Task objective: A single number is the answer: the count of lines in the listing below that contain "From".

[[ Record excerpts, beginning ]]

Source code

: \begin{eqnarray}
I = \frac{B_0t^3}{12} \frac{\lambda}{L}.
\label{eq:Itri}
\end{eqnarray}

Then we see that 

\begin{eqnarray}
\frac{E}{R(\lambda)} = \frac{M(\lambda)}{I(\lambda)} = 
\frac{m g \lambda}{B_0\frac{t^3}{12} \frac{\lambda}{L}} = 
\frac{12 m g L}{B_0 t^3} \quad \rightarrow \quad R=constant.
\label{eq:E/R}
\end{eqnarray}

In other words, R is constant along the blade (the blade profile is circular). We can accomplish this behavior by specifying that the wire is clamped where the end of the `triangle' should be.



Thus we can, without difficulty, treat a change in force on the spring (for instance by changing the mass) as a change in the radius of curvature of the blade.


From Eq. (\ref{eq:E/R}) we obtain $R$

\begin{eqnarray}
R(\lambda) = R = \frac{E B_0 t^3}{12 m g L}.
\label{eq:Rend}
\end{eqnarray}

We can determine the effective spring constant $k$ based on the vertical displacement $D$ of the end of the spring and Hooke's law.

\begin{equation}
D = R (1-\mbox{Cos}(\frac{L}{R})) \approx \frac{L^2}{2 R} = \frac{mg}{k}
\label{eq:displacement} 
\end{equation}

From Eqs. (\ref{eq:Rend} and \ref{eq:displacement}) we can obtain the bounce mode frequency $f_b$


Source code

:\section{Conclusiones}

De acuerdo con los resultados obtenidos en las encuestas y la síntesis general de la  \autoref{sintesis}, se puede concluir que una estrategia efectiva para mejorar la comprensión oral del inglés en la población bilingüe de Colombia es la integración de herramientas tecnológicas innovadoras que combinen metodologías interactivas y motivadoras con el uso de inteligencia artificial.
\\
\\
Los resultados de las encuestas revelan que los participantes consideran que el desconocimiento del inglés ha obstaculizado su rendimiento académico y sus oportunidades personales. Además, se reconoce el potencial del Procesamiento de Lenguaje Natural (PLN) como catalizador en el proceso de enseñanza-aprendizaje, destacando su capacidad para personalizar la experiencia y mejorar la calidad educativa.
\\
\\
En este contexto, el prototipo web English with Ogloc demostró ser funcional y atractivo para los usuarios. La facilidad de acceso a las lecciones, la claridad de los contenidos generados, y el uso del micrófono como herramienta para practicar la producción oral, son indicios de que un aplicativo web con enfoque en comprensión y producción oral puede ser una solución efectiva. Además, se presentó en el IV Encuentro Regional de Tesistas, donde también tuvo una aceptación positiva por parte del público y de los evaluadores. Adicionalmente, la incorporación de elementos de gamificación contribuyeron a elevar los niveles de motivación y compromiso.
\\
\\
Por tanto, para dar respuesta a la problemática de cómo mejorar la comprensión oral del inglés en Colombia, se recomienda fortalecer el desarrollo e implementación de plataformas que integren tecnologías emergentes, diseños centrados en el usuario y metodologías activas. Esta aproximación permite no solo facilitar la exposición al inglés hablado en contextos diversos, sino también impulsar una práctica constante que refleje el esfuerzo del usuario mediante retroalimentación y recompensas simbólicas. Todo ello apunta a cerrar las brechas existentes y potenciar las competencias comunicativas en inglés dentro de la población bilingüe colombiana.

[[ Record excerpts, end ]]

Response box: 2